Bir kılıç değiyor başlarından birisine, yerine iki baş çıkıyor. Daha iri, daha yalım dilli. Diller gerilmiş, dışarda. Keskin bir kılıç geliyor, o iki başı da kesiyor. Dört baş çıkıyor, başlar kesiliyor, başlar büyüyor, dökülüyor. Bin başlı evran. Evranın başları gittikçe büyüyor, çoğalıyor. Kılıçlar yağıyor evranın başına. Bir bulutun içine girip gökyüzüne ağıyor evranlar. Sonra yollara iniyorlar. Kara, ak, boz, turuncu, sırmalı top top bulutlar toprağa, yollar boyunca tozan ovalara iniyorlar. Kılıçlar üşüyor, binlerce… Bulutların içindeki başlara. Başlar çoğalıyor.

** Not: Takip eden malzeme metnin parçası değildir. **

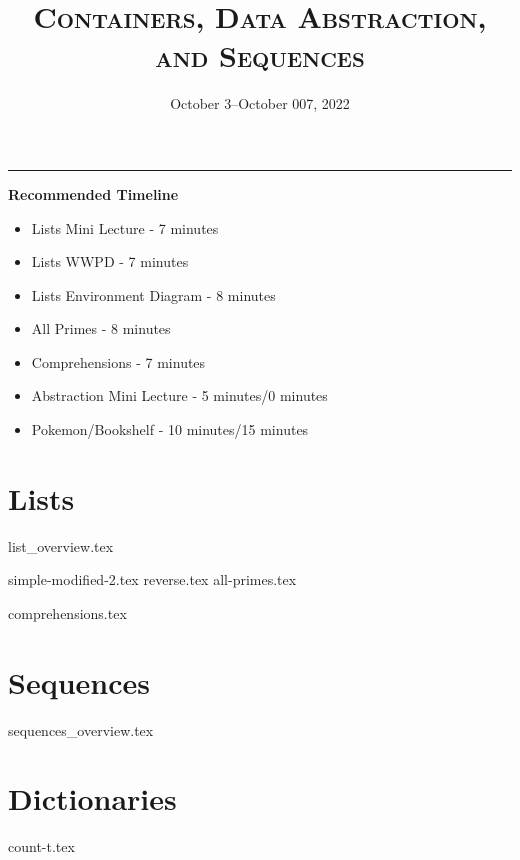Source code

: \documentclass{exam}
\title{\textsc{Containers, Data Abstraction, \titlebreak and Sequences}}
\date{October 3--October 007, 2022}
\begin{document}
\maketitle
\rule{\textwidth}{0.15em}
\fontsize{12}{15}\selectfont


\begin{guide}
    \textbf{Recommended Timeline}
    \begin{itemize}
        \item Lists Mini Lecture - 7 minutes
        \item Lists WWPD - 7 minutes
        \item Lists Environment Diagram - 8 minutes
        \item All Primes - 8 minutes
        \item Comprehensions - 7 minutes
        \item Abstraction Mini Lecture - 5 minutes/0 minutes
        \item Pokemon/Bookshelf - 10 minutes/15 minutes
    \end{itemize}
\end{guide}

\section{Lists}
{list_overview.tex}
\begin{questions}
    {simple-modified-2.tex}
    {reverse.tex}
    \newpage %
    {all-primes.tex}
    
    {comprehensions.tex}
\end{questions}

\newpage
\section{Sequences}
{sequences_overview.tex}


\newpage

\newpage
\section{Dictionaries}
\begin{questions}
    {count-t.tex}
\end{questions}
\end{document}
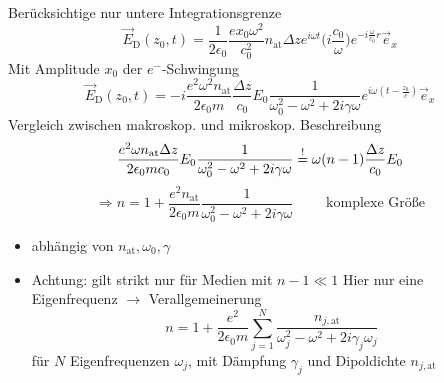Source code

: \documentclass[titlepage,12pt,a4paper,ngerman]{report}
\newcommand{\tx}[1]{\textrm{#1}}
\begin{document}
\begin{itemize}
	Berücksichtige nur untere Integrationsgrenze
	$$\vec{E}_{\tx{D}} (z_0,t) = \frac{1}{2 \epsilon_0} \frac{e x_0 \omega^2}{c_0^2} n_{\tx{at}} \Delta z e^{i \omega t} \Big(i \frac{c_0}{\omega} \Big) e^{-i \frac{\omega}{c_0} r} \vec{e}_x$$
	Mit Amplitude $ x_0 $ der $ e^- $-Schwingung
	$$\vec{E}_{\tx{D}} (z_0,t) = -i \frac{e^2 \omega^2 n_{\tx{at}}}{2 \epsilon_0 m} \frac{\Delta z}{c_0} E_0 \frac{1}{\omega_0^2 - \omega^2 + 2 i \gamma \omega} e^{i \omega (t- \frac{z_0}{c})} \vec{e}_x$$
	Vergleich zwischen makroskop. und mikroskop. Beschreibung
	$$\frac{e^2 \omega n_{\tx{at}} \Delta z}{2 \epsilon_0 m c_0} E_0 \frac{1}{\omega_0^2 - \omega^2 + 2 i \gamma \omega} \buildrel ! \over = \omega (n-1) \frac{\Delta z}{c_0} E_0$$
	$$ \Rightarrow \boxed{n = 1 + \frac{e^2 n_{\tx{at}}}{2 \epsilon_0 m} \frac{1}{\omega_0^2 - \omega^2 + 2 i \gamma \omega}} \qquad \tx{ komplexe Größe}$$
	\begin{itemize}
		\item abhängig von $ n_{\tx{at}}, \omega_0 , \gamma $
		\item Achtung: gilt strikt nur für Medien mit $ n-1 \ll 1 $
		Hier nur eine Eigenfrequenz $ \rightarrow $ Verallgemeinerung
		$$n = 1 + \frac{e^2}{2 \epsilon_0 m} \sum_{j=1}^{N} \frac{n_{j, \tx{at}}}{\omega_j^2 - \omega^2 + 2 i \gamma_j \omega_j}$$
		für $ N $ Eigenfrequenzen $ \omega_j $, mit Dämpfung $ \gamma_j $ und Dipoldichte $ n_{j, \tx{at}} $
	\end{itemize}
\end{itemize}
\end{document}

Kafdağının arkası, ulu kayalıklar, iri, uçak kadar kartallar, tren uzunluğunda evranlar. Güneşler, aylar, karanlıklar.” (s. 257-258)

Kentin mahşeri andıran karmaşasına karışmadan gölgede okuyorsun kitabını. Romandaki Ferhat Hoca’yı hatırlıyorsun. Bir zamanlar gezindiğin o roman coğrafyasından izlere dönüyorsun. Birden Ali Safa Bey’in kendisine başkaldıran köylülerin yaşattığı korkuyu hatırlıyorsun. Onların o süklüm püklüm hallerinden sıyrılıp cana gelmelerinin yaşattığı korkuyu…

Şimdi, bu yağma zamanında, içinden geçtiğiniz karanlıkta, bu yoksullaşma çağında hiçbir şey yokmuşçasına hayata devam eden insanlığın suskunluğuna hayret ederek “İnce Memed”i okumaya devam ediyorsun, onun “mecbur insan” olma halini düşünerek üstelik…

(*) “Milliyetçi Türkiye mi: MHP Nerede Duruyor?”, Cumhuriyet, 14 Mart 2025

(**) Temel Sağıroğlu, “Yasa Tasarısına Göre Artık Avrupa Ülkesi Sayılmayacağız”, Turkish Forum 13 Mart 2015

(***) Retractationes: İncelemeler, Augustinus; Çev.: Özden Özkaya Demirhan, 2025, Dergâh Yay.,  230 .

(****) İnce Memed 2, Yaşar Kemal; Mayıs 1969, Ant Yay., 590 s.